**Source data**
"""

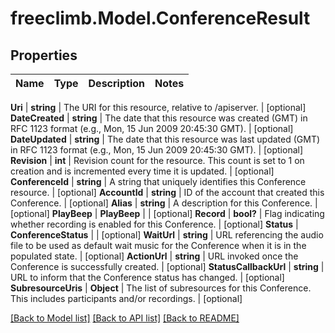 # freeclimb.Model.ConferenceResult



## Properties

Name | Type | Description | Notes
------------ | ------------- | ------------- | -------------

**Uri** | **string** | The URI for this resource, relative to /apiserver. | [optional] 
**DateCreated** | **string** | The date that this resource was created (GMT) in RFC 1123 format (e.g., Mon, 15 Jun 2009 20:45:30 GMT). | [optional] 
**DateUpdated** | **string** | The date that this resource was last updated (GMT) in RFC 1123 format (e.g., Mon, 15 Jun 2009 20:45:30 GMT). | [optional] 
**Revision** | **int** | Revision count for the resource. This count is set to 1 on creation and is incremented every time it is updated. | [optional] 
**ConferenceId** | **string** | A string that uniquely identifies this Conference resource. | [optional] 
**AccountId** | **string** | ID of the account that created this Conference. | [optional] 
**Alias** | **string** | A description for this Conference. | [optional] 
**PlayBeep** | **PlayBeep** |  | [optional] 
**Record** | **bool?** | Flag indicating whether recording is enabled for this Conference. | [optional] 
**Status** | **ConferenceStatus** |  | [optional] 
**WaitUrl** | **string** | URL referencing the audio file to be used as default wait music for the Conference when it is in the populated state. | [optional] 
**ActionUrl** | **string** | URL invoked once the Conference is successfully created. | [optional] 
**StatusCallbackUrl** | **string** | URL to inform that the Conference status has changed. | [optional] 
**SubresourceUris** | **Object** | The list of subresources for this Conference. This includes participants and/or recordings. | [optional] 


 [[Back to Model list]](../README.md#documentation-for-models) [[Back to API list]](../README.md#documentation-for-api-endpoints) [[Back to README]](../README.md)



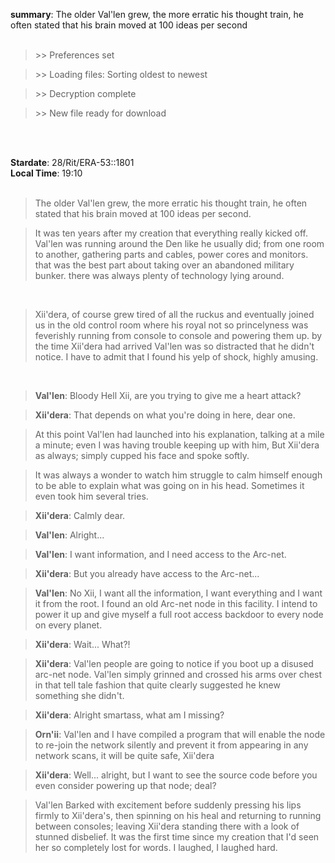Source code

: 
**summary**:  The older Val'len grew, the more erratic his thought train, he often stated that his brain moved at 100 ideas per second <br> <br>


>&gt;&gt; Preferences set 

>&gt;&gt; Loading files: Sorting oldest to newest

>&gt;&gt; Decryption complete

>&gt;&gt; New file ready for download

<br>
  <br>

**Stardate**: 28/Rit/ERA-53::1801 <br>
**Local Time**: 19:10
<br>
  <br>

>The older Val'len grew, the more erratic his thought train, he often stated that his brain moved at 100 ideas per second. 

>It was ten years after my creation that everything really kicked off. Val'len was running around the Den like he usually did; from one room to another, gathering parts and cables, power cores and monitors. that was the best part about taking over an abandoned military bunker. there was always plenty of technology lying around. 

<br>

>Xii'dera, of course grew tired of all the ruckus and eventually joined us in the old control room where his royal not so princelyness was feverishly running from console to console and powering them up. by the time Xii'dera had arrived Val'len was so distracted that he didn't notice. I have to admit that I found his yelp of shock, highly amusing. 

<br>

>**Val'len**: Bloody Hell Xii, are you trying to give me a heart attack?

>**Xii'dera**: That depends on what you're doing in here, dear one.

>At this point Val'len had launched into his explanation, talking at a mile a minute; even I was having trouble keeping up with him, But Xii'dera as always; simply cupped his face and spoke softly.

>It was always a wonder to watch him struggle to calm himself enough to be able to explain what was going on in his head. Sometimes it even took him several tries.

>**Xii'dera**: Calmly dear.

>**Val'len**: Alright... 

>**Val'len**: I want information, and I need access to the Arc-net.

>**Xii'dera**: But you already have access to the Arc-net...

>**Val'len**: No Xii, I want all the information, I want everything and I want it from the root. I found an old Arc-net node in this facility.  I intend to power it up and give myself a full root access backdoor to every node on every planet.

>**Xii'dera**: Wait... What?!

>**Xii'dera**: Val'len people are going to notice if you boot up a disused arc-net node. Val'len simply grinned and crossed his arms over chest in that tell tale fashion that quite clearly suggested he knew something she didn't.

>**Xii'dera**: Alright smartass, what am I missing?

>**Orn'ii**: Val'len and I have compiled a program that will enable the node to re-join the network silently and prevent it from appearing in any network scans, it will be quite safe, Xii'dera 

>**Xii'dera**: Well... alright, but I want to see the source code before you even consider powering up that node; deal?

>Val'len Barked with excitement before suddenly pressing his lips firmly to Xii'dera's, then spinning on his heal and returning to running between consoles; leaving Xii'dera standing there with a look of stunned disbelief. It was the first time since my creation that I'd seen her so completely lost for words. I laughed, I laughed hard. 










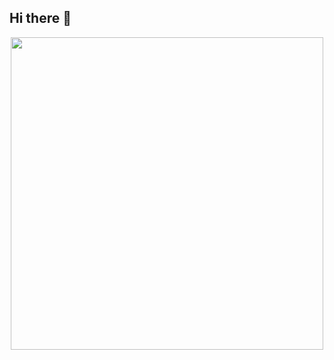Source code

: ## Hi there 👋

<div id='header' align='center'>
  <img src='https://lottiefiles.com/animations/isometric-laptop-qNg789kEgT' width='500'/>
</div>
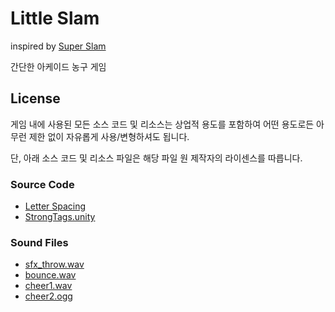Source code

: # Little Slam

inspired by [Super Slam](https://namu.wiki/w/%EC%8A%88%ED%8D%BC%EC%8A%AC%EB%9E%A8)

간단한 아케이드 농구 게임

## License

게임 내에 사용된 모든 소스 코드 및 리소스는 상업적 용도를 포함하여 어떤 용도로든 아무런 제한 없이 자유롭게 사용/변형하셔도 됩니다.

단, 아래 소스 코드 및 리소스 파일은 해당 파일 원 제작자의 라이센스를 따릅니다.

### Source Code

- [Letter Spacing](https://bitbucket.org/AcornGame/adjustable-character-spacing)
- [StrongTags.unity](https://github.com/realityreflection/StrongTags.unity)

### Sound Files

- [sfx_throw.wav](https://opengameart.org/content/sfxthrow)
- [bounce.wav](http://freesound.org/people/andre.rocha.nascimento/sounds/51461/)
- [cheer1.wav](http://freesound.org/people/jayfrosting/sounds/333404/)
- [cheer2.ogg](http://freesound.org/people/BerlinGameScene/sounds/267248/)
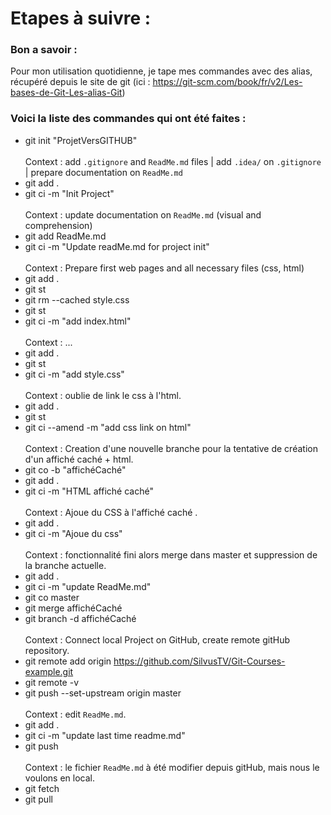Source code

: # Etapes à suivre :
### Bon a savoir :
Pour mon utilisation quotidienne, je tape mes commandes avec des alias, récupéré depuis le site de git (ici : https://git-scm.com/book/fr/v2/Les-bases-de-Git-Les-alias-Git)

### Voici la liste des commandes qui ont été faites :

- git init "ProjetVersGITHUB" \
  &nbsp;\
Context : add `.gitignore` and `ReadMe.md` files | add `.idea/` on `.gitignore` | prepare documentation on `ReadMe.md`
- git add .
- git ci -m "Init Project" \
  &nbsp;\
Context : update documentation on `ReadMe.md` (visual and comprehension)
- git add ReadMe.md
- git ci -m "Update readMe.md for project init"\
  &nbsp;\
Context : Prepare first web pages and all necessary files (css, html)
- git add .
- git st
- git rm --cached style.css
- git st
- git ci -m "add index.html"\
  &nbsp;\
  Context : ...
- git add . 
- git st
- git ci -m "add style.css"\
  &nbsp;\
  Context : oublie de link le css à l'html.
- git add .
- git st
- git ci --amend -m "add css link on html"\
  &nbsp;\
  Context : Creation d'une nouvelle branche pour la tentative de création d'un affiché caché + html.
- git co -b "affichéCaché"
- git add .
- git ci -m "HTML affiché caché"\
  &nbsp;\
  Context : Ajoue du CSS à l'affiché caché .
- git add .
- git ci -m "Ajoue du css"\
  &nbsp;\
  Context : fonctionnalité fini alors merge dans master et suppression de la branche actuelle.
- git add .
- git ci -m "update ReadMe.md"
- git co master
- git merge affichéCaché
- git branch -d affichéCaché\
  &nbsp;\
  Context : Connect local Project on GitHub, create remote gitHub repository.
- git remote add origin https://github.com/SilvusTV/Git-Courses-example.git
- git remote -v
- git push --set-upstream origin master\
  &nbsp;\
  Context : edit `ReadMe.md`.
- git add .
- git ci -m "update last time readme.md"
- git push\
  &nbsp;\
  Context : le fichier `ReadMe.md` à été modifier depuis gitHub, mais nous le voulons en local.
- git fetch
- git pull
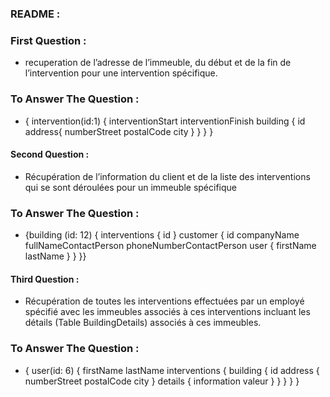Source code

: ### README :

### First Question :

- recuperation de l’adresse de l’immeuble, du début et de la fin de l’intervention pour une intervention spécifique.

### To Answer The Question :

- { intervention(id:1) { interventionStart interventionFinish building { id address{ numberStreet postalCode city } } } }

#### Second Question :
- Récupération de l’information du client et de la liste des interventions qui se sont déroulées pour un immeuble spécifique

### To Answer The Question : 

- {building (id: 12) { interventions { id } customer { id companyName fullNameContactPerson phoneNumberContactPerson user { firstName lastName } } }}


#### Third Question :

- Récupération de toutes les interventions effectuées par un employé spécifié avec les immeubles associés à ces interventions incluant les détails (Table BuildingDetails) associés à ces immeubles.

### To Answer The Question :

- { user(id: 6) { firstName lastName interventions { building { id address { numberStreet postalCode city } details { information valeur } } } } }
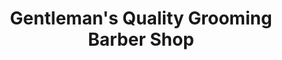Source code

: ---
title: "Gentleman's Quality Grooming Barber Shop"
url: /gilroy/gentlemans-quality-grooming-barber-shop/
shop: Friseur
---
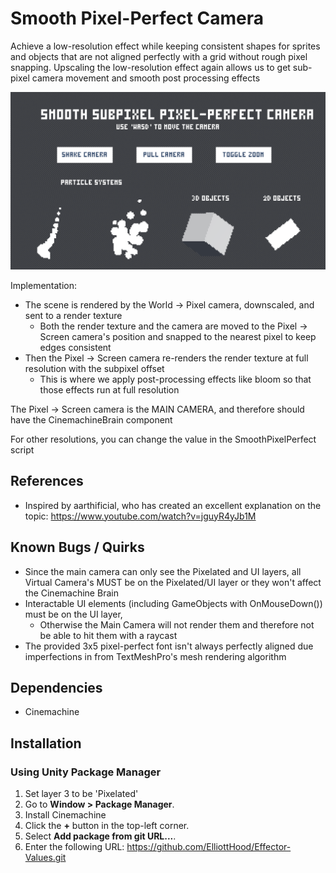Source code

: # Smooth Pixel-Perfect Camera

Achieve a low-resolution effect while keeping consistent shapes for sprites and objects that are not aligned perfectly with a grid without rough pixel snapping.
Upscaling the low-resolution effect again allows us to get sub-pixel camera movement and smooth post processing effects

[![Video Title](./GithubResources/Thumbnail.png)](https://www.youtube.com/watch?v=fMiD_gkmqSw)

Implementation:
- The scene is rendered by the World -> Pixel camera, downscaled, and sent to a render texture
    - Both the render texture and the camera are moved to the Pixel -> Screen camera's position and snapped to the nearest pixel to keep edges consistent
- Then the Pixel -> Screen camera re-renders the render texture at full resolution with the subpixel offset
    - This is where we apply post-processing effects like bloom so that those effects run at full resolution

 The Pixel -> Screen camera is the MAIN CAMERA, and therefore should have the CinemachineBrain component
 
 For other resolutions, you can change the value in the SmoothPixelPerfect script

## References

- Inspired by aarthificial, who has created an excellent explanation on the topic: https://www.youtube.com/watch?v=jguyR4yJb1M

## Known Bugs / Quirks 

- Since the main camera can only see the Pixelated and UI layers, all Virtual Camera's MUST be on the Pixelated/UI layer or they won't affect the Cinemachine Brain
- Interactable UI elements (including GameObjects with OnMouseDown()) must be on the UI layer, 
    - Otherwise the Main Camera will not render them and therefore not be able to hit them with a raycast
- The provided 3x5 pixel-perfect font isn't always perfectly aligned due imperfections in from TextMeshPro's mesh rendering algorithm

## Dependencies

- Cinemachine

## Installation

### Using Unity Package Manager

1. Set layer 3 to be 'Pixelated'
1. Go to **Window > Package Manager**.
2. Install Cinemachine
3. Click the **+** button in the top-left corner.
4. Select **Add package from git URL...**.
5. Enter the following URL: https://github.com/ElliottHood/Effector-Values.git

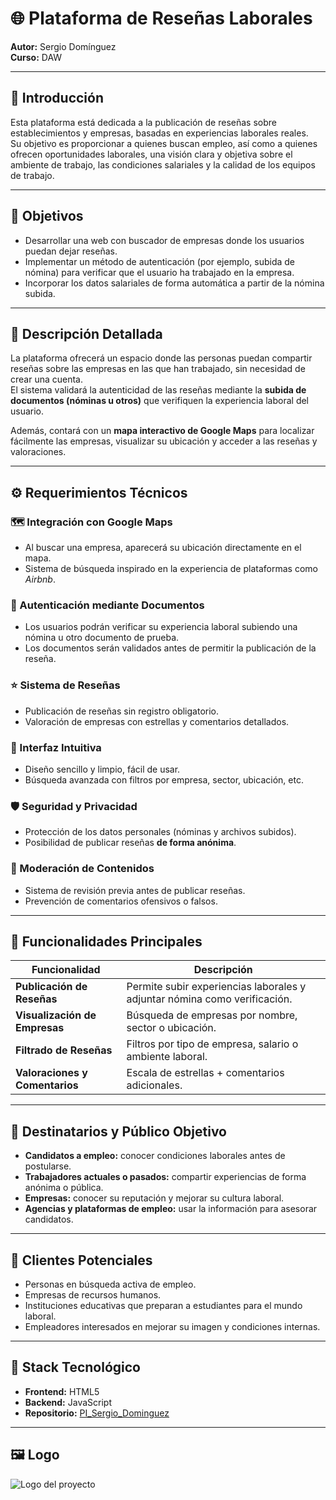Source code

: # 🌐 Plataforma de Reseñas Laborales  
**Autor:** Sergio Domínguez  
**Curso:** DAW  

---

## 🧩 Introducción  

Esta plataforma está dedicada a la publicación de reseñas sobre establecimientos y empresas, basadas en experiencias laborales reales.  
Su objetivo es proporcionar a quienes buscan empleo, así como a quienes ofrecen oportunidades laborales, una visión clara y objetiva sobre el ambiente de trabajo, las condiciones salariales y la calidad de los equipos de trabajo.  

---

## 🎯 Objetivos  

- Desarrollar una web con buscador de empresas donde los usuarios puedan dejar reseñas.  
- Implementar un método de autenticación (por ejemplo, subida de nómina) para verificar que el usuario ha trabajado en la empresa.  
- Incorporar los datos salariales de forma automática a partir de la nómina subida.  

---

## 🧠 Descripción Detallada  

La plataforma ofrecerá un espacio donde las personas puedan compartir reseñas sobre las empresas en las que han trabajado, sin necesidad de crear una cuenta.  
El sistema validará la autenticidad de las reseñas mediante la **subida de documentos (nóminas u otros)** que verifiquen la experiencia laboral del usuario.  

Además, contará con un **mapa interactivo de Google Maps** para localizar fácilmente las empresas, visualizar su ubicación y acceder a las reseñas y valoraciones.  

---

## ⚙️ Requerimientos Técnicos  

### 🗺️ Integración con Google Maps  
- Al buscar una empresa, aparecerá su ubicación directamente en el mapa.  
- Sistema de búsqueda inspirado en la experiencia de plataformas como *Airbnb*.  

### 🔐 Autenticación mediante Documentos  
- Los usuarios podrán verificar su experiencia laboral subiendo una nómina u otro documento de prueba.  
- Los documentos serán validados antes de permitir la publicación de la reseña.  

### ⭐ Sistema de Reseñas  
- Publicación de reseñas sin registro obligatorio.  
- Valoración de empresas con estrellas y comentarios detallados.  

### 🧭 Interfaz Intuitiva  
- Diseño sencillo y limpio, fácil de usar.  
- Búsqueda avanzada con filtros por empresa, sector, ubicación, etc.  

### 🛡️ Seguridad y Privacidad  
- Protección de los datos personales (nóminas y archivos subidos).  
- Posibilidad de publicar reseñas **de forma anónima**.  

### 🧹 Moderación de Contenidos  
- Sistema de revisión previa antes de publicar reseñas.  
- Prevención de comentarios ofensivos o falsos.  

---

## 🧰 Funcionalidades Principales  

| Funcionalidad | Descripción |
|----------------|-------------|
| **Publicación de Reseñas** | Permite subir experiencias laborales y adjuntar nómina como verificación. |
| **Visualización de Empresas** | Búsqueda de empresas por nombre, sector o ubicación. |
| **Filtrado de Reseñas** | Filtros por tipo de empresa, salario o ambiente laboral. |
| **Valoraciones y Comentarios** | Escala de estrellas + comentarios adicionales. |

---

## 👥 Destinatarios y Público Objetivo  

- **Candidatos a empleo:** conocer condiciones laborales antes de postularse.  
- **Trabajadores actuales o pasados:** compartir experiencias de forma anónima o pública.  
- **Empresas:** conocer su reputación y mejorar su cultura laboral.  
- **Agencias y plataformas de empleo:** usar la información para asesorar candidatos.  

---

## 🎯 Clientes Potenciales  

- Personas en búsqueda activa de empleo.  
- Empresas de recursos humanos.  
- Instituciones educativas que preparan a estudiantes para el mundo laboral.  
- Empleadores interesados en mejorar su imagen y condiciones internas.  

---

## 🧱 Stack Tecnológico  

- **Frontend:** HTML5  
- **Backend:** JavaScript  
- **Repositorio:** [PI_Sergio_Dominguez](https://github.com/seergiod/PI_Sergio_Dominguez)  

---

## 🖼️ Logo  
![Logo del proyecto](https://github.com/seergiod/PI_Sergio_Dominguez/edit/main/logo/logofinal.svg)
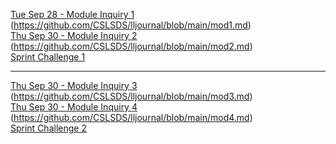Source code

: [Tue Sep 28 - Module Inquiry 1](https://github.com/CSLSDS/lljournal/blob/main/mod1.md) (https://github.com/CSLSDS/lljournal/blob/main/mod1.md)  
[Thu Sep 30 - Module Inquiry 2](https://github.com/CSLSDS/lljournal/blob/main/mod2.md) (https://github.com/CSLSDS/lljournal/blob/main/mod2.md)  
[Sprint Challenge 1](https://docs.google.com/document/d/15IxyGCAiTNf3pMfXpSPOCvLVLEDFI3CoYYEzMCl2dXM/edit?usp=sharing)  
___
[Thu Sep 30 - Module Inquiry 3](https://github.com/CSLSDS/lljournal/blob/main/mod3.md) (https://github.com/CSLSDS/lljournal/blob/main/mod3.md)  
[Thu Sep 30 - Module Inquiry 4](https://github.com/CSLSDS/lljournal/blob/main/mod4.md) (https://github.com/CSLSDS/lljournal/blob/main/mod4.md)  
[Sprint Challenge 2](https://docs.google.com/document/d/16tj1e6ykCdpvJ_FOeFteShWF9mVkOrW6qF6uO9iyE_U/edit?usp=sharing)  
  
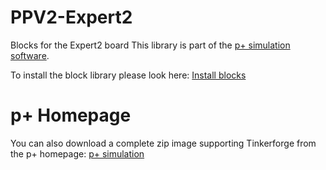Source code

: # PPV2-Expert2

Blocks for the Expert2 board
This library is part of the [p+ simulation software](https://github.com/Mynogs/PPV2-Simulation-System).

To install the block library please look here: [Install blocks](https://github.com/Mynogs/PPV2-Simulation-System/blob/master/README.md#install-blocks)

# p+ Homepage

You can also download a complete zip image supporting Tinkerforge from the p+ homepage: [p+ simulation](https://www.pplus-simulation.de/produkte)

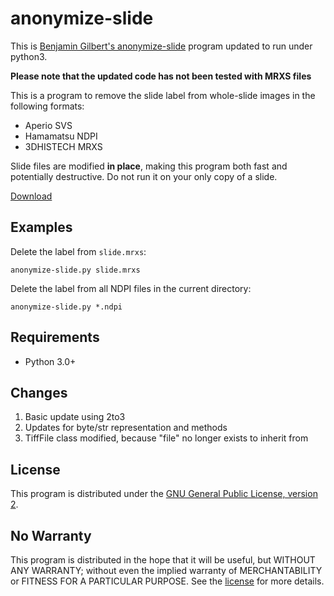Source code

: anonymize-slide
===============

This is [Benjamin Gilbert's anonymize-slide](https://github.com/bgilbert/anonymize-slide) program updated to run under python3.

**Please note that the updated code has not been tested with MRXS files**

This is a program to remove the slide label from whole-slide images in the
following formats:

 * Aperio SVS
 * Hamamatsu NDPI
 * 3DHISTECH MRXS

Slide files are modified **in place**, making this program both fast and
potentially destructive.  Do not run it on your only copy of a slide.

[Download](https://github.com/cornish/anonymize-slide-python3/releases)

Examples
--------

Delete the label from `slide.mrxs`:

    anonymize-slide.py slide.mrxs

Delete the label from all NDPI files in the current directory:

    anonymize-slide.py *.ndpi

Requirements
------------

 * Python 3.0+

Changes
-------

1. Basic update using 2to3
2. Updates for byte/str representation and methods
3. TiffFile class modified, because "file" no longer exists to inherit from

License
-------

This program is distributed under the [GNU General Public License, version
2](LICENSE).

No Warranty
-----------

This program is distributed in the hope that it will be useful, but WITHOUT
ANY WARRANTY; without even the implied warranty of MERCHANTABILITY or
FITNESS FOR A PARTICULAR PURPOSE.  See the [license](COPYING) for more
details.
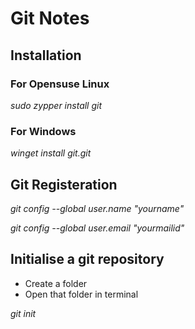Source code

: # Git Notes

## Installation
### For Opensuse Linux
*sudo zypper install git*
### For Windows
*winget install git.git*

## Git Registeration
*git config --global user.name "yourname"*

*git config --global user.email "yourmailid"*

## Initialise a git repository
- Create a folder
- Open that folder in terminal

*git init*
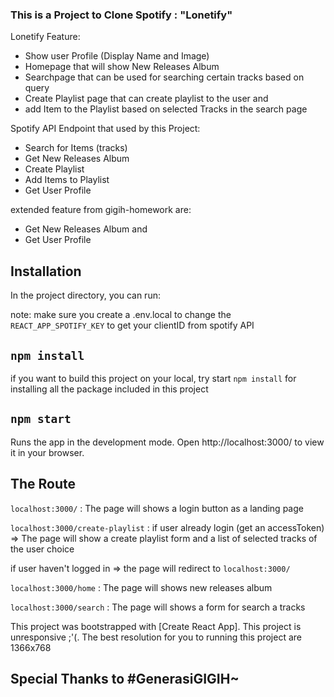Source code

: ### This is a Project to Clone Spotify : "Lonetify"

Lonetify Feature:
- Show user Profile (Display Name and Image)
- Homepage that will show New Releases Album
- Searchpage that can be used for searching certain tracks based on query
- Create Playlist page that can create playlist to the user and 
- add Item to the Playlist based on selected Tracks in the search page

Spotify API Endpoint that used by this Project: 
- Search for Items (tracks)
- Get New Releases Album
- Create Playlist 
- Add Items to Playlist
- Get User Profile

extended feature from gigih-homework are:
- Get New Releases Album and
- Get User Profile

## Installation

In the project directory, you can run:

note: 
make sure you create a .env.local to change the `REACT_APP_SPOTIFY_KEY` to get your clientID from spotify API

## `npm install`

if you want to build this project on your local, try start `npm install` for installing all the package included in this project

## `npm start`

Runs the app in the development mode.
Open http://localhost:3000/ to view it in your browser.

## The Route

`localhost:3000/` : 
The page will shows a login button as a landing page

`localhost:3000/create-playlist` :
if user already login (get an accessToken) 
=> The page will show a create playlist form and a list of selected tracks of the user choice

if user haven't logged in => the page will redirect to `localhost:3000/`

`localhost:3000/home` : 
The page will shows new releases album

`localhost:3000/search` :
The page will shows a form for search a tracks


This project was bootstrapped with [Create React App].
This project is unresponsive ;'(. The best resolution for you to running this project are 1366x768

## Special Thanks to #GenerasiGIGIH~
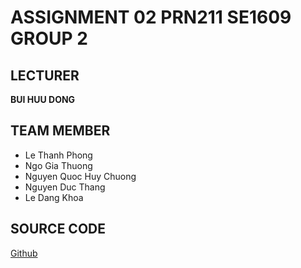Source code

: # ASSIGNMENT 02 PRN211 SE1609 GROUP 2
## LECTURER
 **BUI HUU DONG**
## TEAM MEMBER 
- Le Thanh Phong
- Ngo Gia Thuong
- Nguyen Quoc Huy Chuong
- Nguyen Duc Thang
- Le Dang Khoa
## SOURCE CODE 
[Github](https://github.com/xWyvernPx/sales_management_winform)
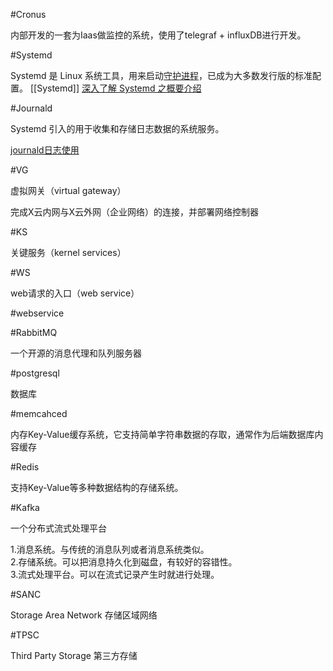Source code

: #Cronus 

内部开发的一套为Iaas做监控的系统，使用了telegraf + influxDB进行开发。

#Systemd

Systemd 是 Linux 系统工具，用来启动[守护进程](https://www.ruanyifeng.com/blog/2016/02/linux-daemon.html)，已成为大多数发行版的标准配置。
[[Systemd]]
[深入了解 Systemd 之概要介绍](https://itlanyan.com/deep-inside-systemd-brief/)


#Journald 

Systemd 引入的用于收集和存储日志数据的系统服务。

 [journald日志使用](https://www.ipcpu.com/2016/09/journald/)

#VG 

虚拟网关（virtual gateway）

完成X云内网与X云外网（企业网络）的连接，并部署网络控制器

#KS

关键服务（kernel services）

#WS

web请求的入口（web service）


#webservice



#RabbitMQ

一个开源的消息代理和队列服务器

#postgresql

数据库

#memcahced

内存Key-Value缓存系统，它支持简单字符串数据的存取，通常作为后端数据库内容缓存

#Redis

支持Key-Value等多种数据结构的存储系统。

#Kafka  

一个分布式流式处理平台

1.消息系统。与传统的消息队列或者消息系统类似。  
2.存储系统。可以把消息持久化到磁盘，有较好的容错性。  
3.流式处理平台。可以在流式记录产生时就进行处理。

#SANC

Storage Area Network 存储区域网络


#TPSC

Third Party Storage 第三方存储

"""

**Instructions to follow**
Only the lines from the top of the records through the line with "ready for download" belong in the copy; write them out exactly, leaving out pictures.

**Reply to the exercise**
 # freeclimb.Model.ConferenceResult



## Properties

Name | Type | Description | Notes
------------ | ------------- | ------------- | -------------

**Uri** | **string** | The URI for this resource, relative to /apiserver. | [optional] 
**DateCreated** | **string** | The date that this resource was created (GMT) in RFC 1123 format (e.g., Mon, 15 Jun 2009 20:45:30 GMT). | [optional] 
**DateUpdated** | **string** | The date that this resource was last updated (GMT) in RFC 1123 format (e.g., Mon, 15 Jun 2009 20:45:30 GMT). | [optional] 
**Revision** | **int** | Revision count for the resource. This count is set to 1 on creation and is incremented every time it is updated. | [optional] 
**ConferenceId** | **string** | A string that uniquely identifies this Conference resource. | [optional] 
**AccountId** | **string** | ID of the account that created this Conference. | [optional] 
**Alias** | **string** | A description for this Conference. | [optional] 
**PlayBeep** | **PlayBeep** |  | [optional] 
**Record** | **bool?** | Flag indicating whether recording is enabled for this Conference. | [optional] 
**Status** | **ConferenceStatus** |  | [optional] 
**WaitUrl** | **string** | URL referencing the audio file to be used as default wait music for the Conference when it is in the populated state. | [optional] 
**ActionUrl** | **string** | URL invoked once the Conference is successfully created. | [optional] 
**StatusCallbackUrl** | **string** | URL to inform that the Conference status has changed. | [optional] 
**SubresourceUris** | **Object** | The list of subresources for this Conference. This includes participants and/or recordings. | [optional] 


 [[Back to Model list]](../README.md#documentation-for-models) [[Back to API list]](../README.md#documentation-for-api-endpoints) [[Back to README]](../README.md)



Source code

: 
**summary**:  The older Val'len grew, the more erratic his thought train, he often stated that his brain moved at 100 ideas per second <br> <br>


>&gt;&gt; Preferences set 

>&gt;&gt; Loading files: Sorting oldest to newest

>&gt;&gt; Decryption complete

>&gt;&gt; New file ready for download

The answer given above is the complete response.